Measure 14 inches divide by 8 = 1.75 inches.
That is the starting point before you begin water testing.


----------



## Redbelly (Jan 23, 2016)

Ahhh...thanks for the lesson!


----------



## Smackdaddy53 (Dec 31, 2012)

If you have any interest in adding a compression plate I recommend doing it before setting up to adjust height because you will generally be able to run much higher without losing water pressure and prop bite on the water.


----------



## Redbelly (Jan 23, 2016)

Smackdaddy53 said:


> If you have any interest in adding a compression plate I recommend doing it before setting up to adjust height because you will generally be able to run much higher without losing water pressure and prop bite on the water.


Are you talking about something like a Bob's cav plate?


----------



## Smackdaddy53 (Dec 31, 2012)

Redbelly said:


> Are you talking about something like a Bob's cav plate?


Bob’s, Tran, Shaw Wing etc. are compression plates. Hydrofoils that don’t have curved down sides that hold water are just a trim tab mounted on the motor. 
You also want the correct prop for shallow water running and higher mounting positions because generally speaking a prop with very little or no cup will cavitate and lose grip at higher settings.


----------



## Capnredfish (Feb 1, 2012)

I have to ask. Compression plates. Do they work? I ask because in theory they should not. They operate above water line in an area with water that is mostly slung by the prop and hull and is very disturbed. Not really giving the prop anything to screw against. Those that run them, have you ran numbers after getting one or does it just sound a lot different Giving one the impression of performance. I’m not doubting any of you. I am asking.


----------



## Smackdaddy53 (Dec 31, 2012)

Capnredfish said:


> I have to ask. Compression plates. Do they work? I ask because in theory they should not. They operate above water line in an area with water that is mostly slung by the prop and hull and is very disturbed. Not really giving the prop anything to screw against. Those that run them, have you ran numbers after getting one or does it just sound a lot different Giving one the impression of performance. I’m not doubting any of you. I am asking.


Yes they improve performance a lot, no BS just real world experience with them on many different hulls. I don’t understand your “theory”.


----------



## Capnredfish (Feb 1, 2012)

My theory is a prop works by screwing its way through the water. When it is half way out of the water or in very aerated water leaves it with less screwing power. That's why a prop slips less when fully submerged in clean water. Cupping increases bite where prop is in clean water. My thoughts are the top of prop is out of good water. What is the compression plate doing other than acting as a splash guard? Maybe the water that gets slung stays within the splash guard and prevents prop from drawing in air? Maybe that's why it works? To technical?


----------



## Smackdaddy53 (Dec 31, 2012)

Capnredfish said:


> My theory is a prop works by screwing its way through the water. When it is half way out of the water or in very aerated water leaves it with less screwing power. That's why a prop slips less when fully submerged in clean water. Cupping increases bite where prop is in clean water. My thoughts are the top of prop is out of good water. What is the compression plate doing other than acting as a splash guard? Maybe the water that gets slung stays within the splash guard and prevents prop from drawing in air? Maybe that's why it works? To technical?

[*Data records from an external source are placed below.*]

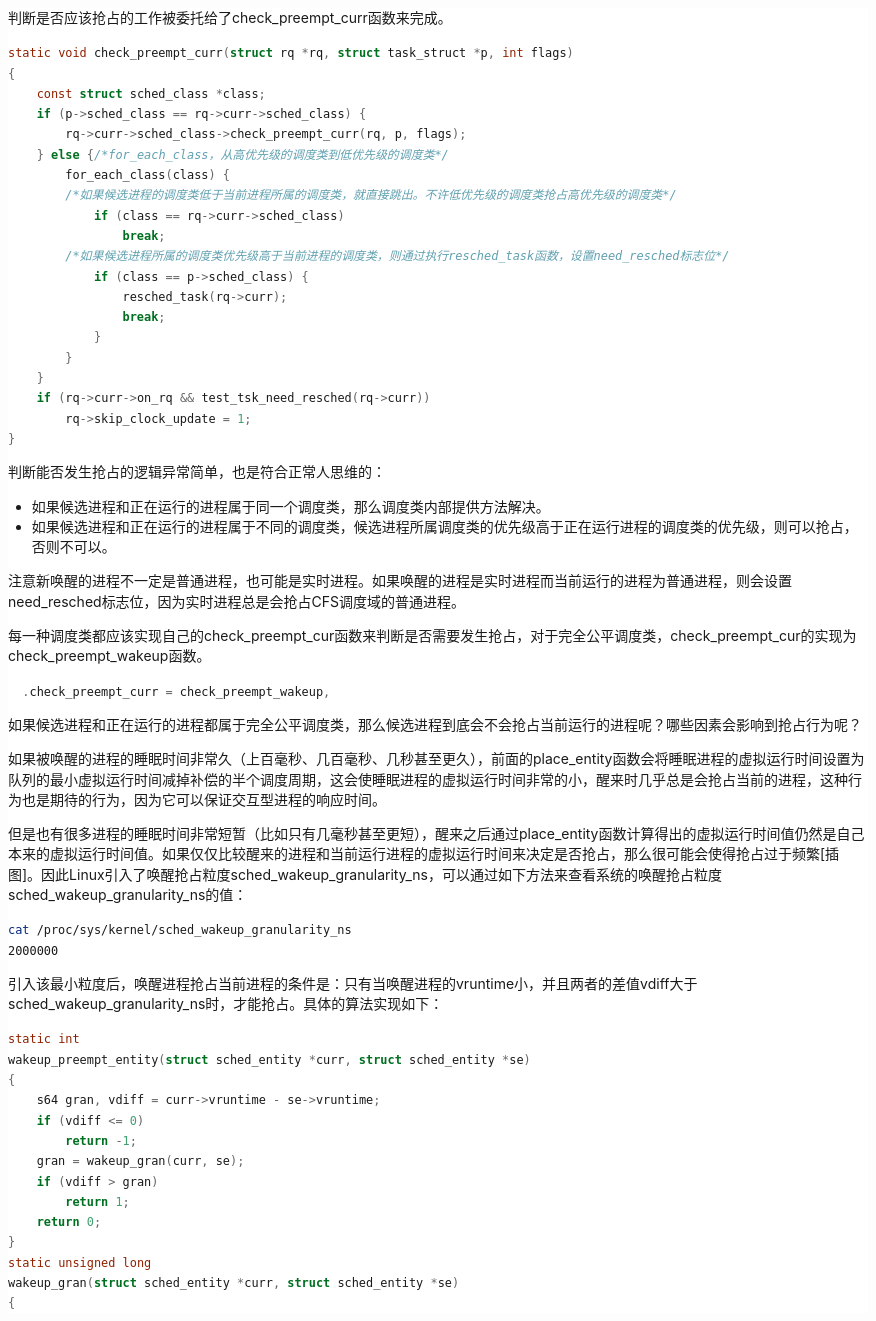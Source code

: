 判断是否应该抢占的工作被委托给了check_preempt_curr函数来完成。

```c
static void check_preempt_curr(struct rq *rq, struct task_struct *p, int flags)
{
    const struct sched_class *class;
    if (p->sched_class == rq->curr->sched_class) {
        rq->curr->sched_class->check_preempt_curr(rq, p, flags);
    } else {/*for_each_class，从高优先级的调度类到低优先级的调度类*/
        for_each_class(class) {
        /*如果候选进程的调度类低于当前进程所属的调度类，就直接跳出。不许低优先级的调度类抢占高优先级的调度类*/
            if (class == rq->curr->sched_class)
                break;
        /*如果候选进程所属的调度类优先级高于当前进程的调度类，则通过执行resched_task函数，设置need_resched标志位*/
            if (class == p->sched_class) {
                resched_task(rq->curr);
                break;
            }
        }
    }
    if (rq->curr->on_rq && test_tsk_need_resched(rq->curr))
        rq->skip_clock_update = 1;
}
```

判断能否发生抢占的逻辑异常简单，也是符合正常人思维的：

- 如果候选进程和正在运行的进程属于同一个调度类，那么调度类内部提供方法解决。
- 如果候选进程和正在运行的进程属于不同的调度类，候选进程所属调度类的优先级高于正在运行进程的调度类的优先级，则可以抢占，否则不可以。

注意新唤醒的进程不一定是普通进程，也可能是实时进程。如果唤醒的进程是实时进程而当前运行的进程为普通进程，则会设置need_resched标志位，因为实时进程总是会抢占CFS调度域的普通进程。

每一种调度类都应该实现自己的check_preempt_cur函数来判断是否需要发生抢占，对于完全公平调度类，check_preempt_cur的实现为check_preempt_wakeup函数。

```c
  .check_preempt_curr = check_preempt_wakeup,
```

如果候选进程和正在运行的进程都属于完全公平调度类，那么候选进程到底会不会抢占当前运行的进程呢？哪些因素会影响到抢占行为呢？

如果被唤醒的进程的睡眠时间非常久（上百毫秒、几百毫秒、几秒甚至更久），前面的place_entity函数会将睡眠进程的虚拟运行时间设置为队列的最小虚拟运行时间减掉补偿的半个调度周期，这会使睡眠进程的虚拟运行时间非常的小，醒来时几乎总是会抢占当前的进程，这种行为也是期待的行为，因为它可以保证交互型进程的响应时间。

但是也有很多进程的睡眠时间非常短暂（比如只有几毫秒甚至更短），醒来之后通过place_entity函数计算得出的虚拟运行时间值仍然是自己本来的虚拟运行时间值。如果仅仅比较醒来的进程和当前运行进程的虚拟运行时间来决定是否抢占，那么很可能会使得抢占过于频繁[插图]。因此Linux引入了唤醒抢占粒度sched_wakeup_granularity_ns，可以通过如下方法来查看系统的唤醒抢占粒度sched_wakeup_granularity_ns的值：

```sh
cat /proc/sys/kernel/sched_wakeup_granularity_ns
2000000
```

引入该最小粒度后，唤醒进程抢占当前进程的条件是：只有当唤醒进程的vruntime小，并且两者的差值vdiff大于sched_wakeup_granularity_ns时，才能抢占。具体的算法实现如下：

```c
static int
wakeup_preempt_entity(struct sched_entity *curr, struct sched_entity *se)
{
    s64 gran, vdiff = curr->vruntime - se->vruntime;
    if (vdiff <= 0)
        return -1;
    gran = wakeup_gran(curr, se);
    if (vdiff > gran)
        return 1;
    return 0;
}
static unsigned long
wakeup_gran(struct sched_entity *curr, struct sched_entity *se)
{
```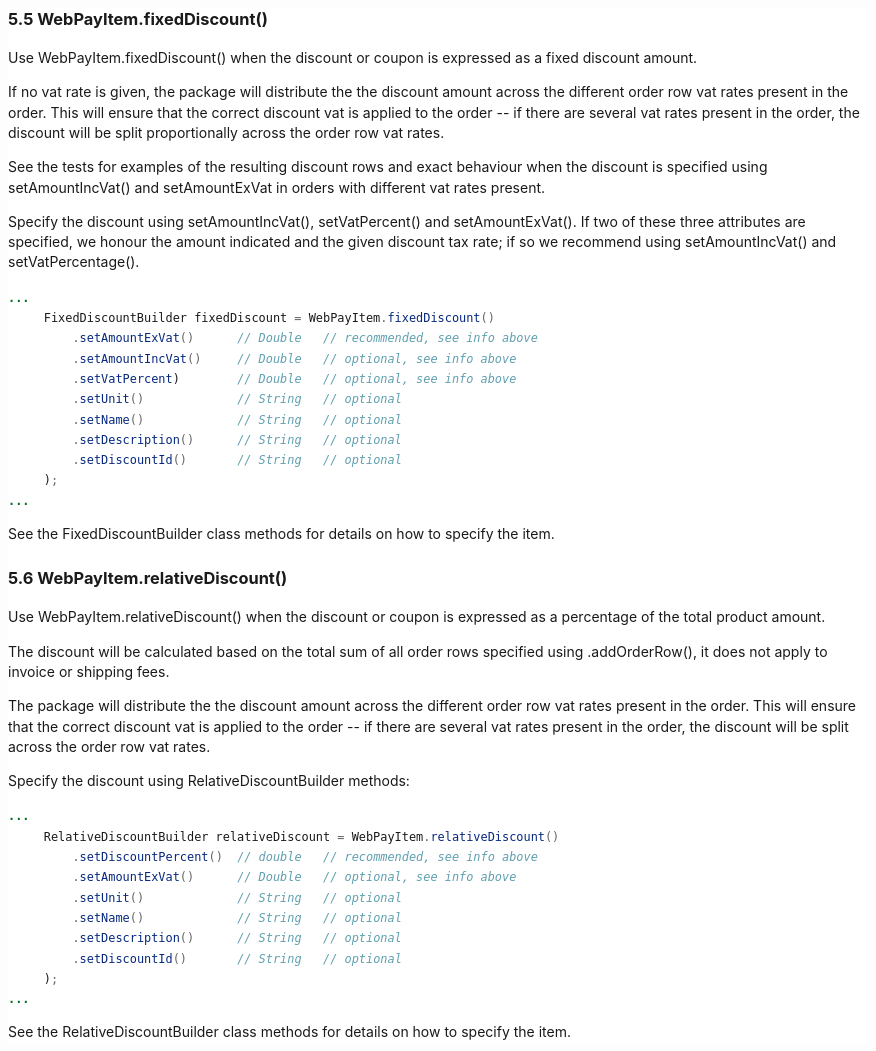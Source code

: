 
### 5.5 WebPayItem.fixedDiscount() <a name="i55"></a>

Use WebPayItem.fixedDiscount() when the discount or coupon is expressed as a fixed discount amount.

If no vat rate is given, the package will distribute the the discount amount across the different order row vat rates present in the order. This will ensure that the correct discount vat is applied to the order -- if there are several vat rates present in the order, the discount will be split proportionally across the order row vat rates. 

See the tests for examples of the resulting discount rows and exact behaviour when the discount is specified using setAmountIncVat() and setAmountExVat in orders with different vat rates present.

Specify the discount using setAmountIncVat(), setVatPercent() and setAmountExVat(). If two of these three attributes are specified, we honour the amount indicated and the given discount tax rate; if so we recommend using setAmountIncVat() and setVatPercentage().

```java
...
     FixedDiscountBuilder fixedDiscount = WebPayItem.fixedDiscount()
         .setAmountExVat()   	// Double	// recommended, see info above
         .setAmountIncVat()     // Double	// optional, see info above
         .setVatPercent)        // Double	// optional, see info above
         .setUnit()             // String	// optional
         .setName()             // String	// optional
         .setDescription()      // String	// optional
         .setDiscountId()       // String	// optional
     );
...
```
See the FixedDiscountBuilder class methods for details on how to specify the item.


### 5.6 WebPayItem.relativeDiscount() <a name="i56"></a>

Use WebPayItem.relativeDiscount() when the discount or coupon is expressed as a percentage of the total product amount.

The discount will be calculated based on the total sum of all order rows specified using .addOrderRow(), it does not apply to invoice or shipping fees.

The package will distribute the the discount amount across the different order row vat rates present in the order. This will ensure that the correct discount vat is applied to the order -- if there are several vat rates present in the order, the discount will be split across the order row vat rates. 

Specify the discount using RelativeDiscountBuilder methods:

```java
...
     RelativeDiscountBuilder relativeDiscount = WebPayItem.relativeDiscount()
         .setDiscountPercent()  // double	// recommended, see info above
         .setAmountExVat()		// Double	// optional, see info above
         .setUnit()             // String	// optional
         .setName()             // String	// optional
         .setDescription()      // String	// optional
         .setDiscountId()       // String	// optional
     );
...
```
See the RelativeDiscountBuilder class methods for details on how to specify the item.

Your thoughts are correct and that’s why it’s called a compression plate. Speed, water pressure, maneuverability, holeshot and prop grip are all increased with a compression plate. They just work and to me it really doesn’t matter how. I know when myself and many others bolted one on their boats performance increased. The only people that I know that had no change in performance were being stubborn and not running the correct prop, jackplate setback and motor height. There may be setups that don’t work with a compression plate but I have never seen one and I’ve worked on setting up/rigging everything from 12’ aluminum hulls with a 9.9 to 26’ cat hulls with a 250.


----------



## sjrobin (Jul 13, 2015)

I just removed the Shaw wing from my F60 and will note the differences. I have engine data now that I did not have the first 375 hours on the engine. Using the same props three and four blade I was able to run about 1 1/2" higher on the micro jack setting, standard weight load, non-tunnel. Now that I know the RPM I will test without the plate and then back to the plate to more accurately measure the difference in micro jack setting. One notable difference with the plate is less to almost no need for trim tabs if the load is balanced.


----------



## Capnredfish (Feb 1, 2012)

I don't doubt you guys one bit. I suppose it is a bandaid for a prop in a poor situation. I don't run one. I have motor mounted all the way up on a bobs plate. Only loose pressure when jacked 6inches at full speed. 5 inches is ok. I can go slower all the way up not loosing pressure. That's why I also mounted motor on highest setting. Compression plate would probably allow full throttle on plane jacked all the way up.


----------



## State fish rob (Jan 25, 2017)

Capnredfish said:


> I don't doubt you guys one bit. I suppose it is a bandaid for a prop in a poor situation. I don't run one. I have motor mounted all the way up on a bobs plate. Only loose pressure when jacked 6inches at full speed. 5 inches is ok. I can go slower all the way up not loosing pressure. That's why I also mounted motor on highest setting. Compression play would probably allow full throttle on plane jacked all the way up.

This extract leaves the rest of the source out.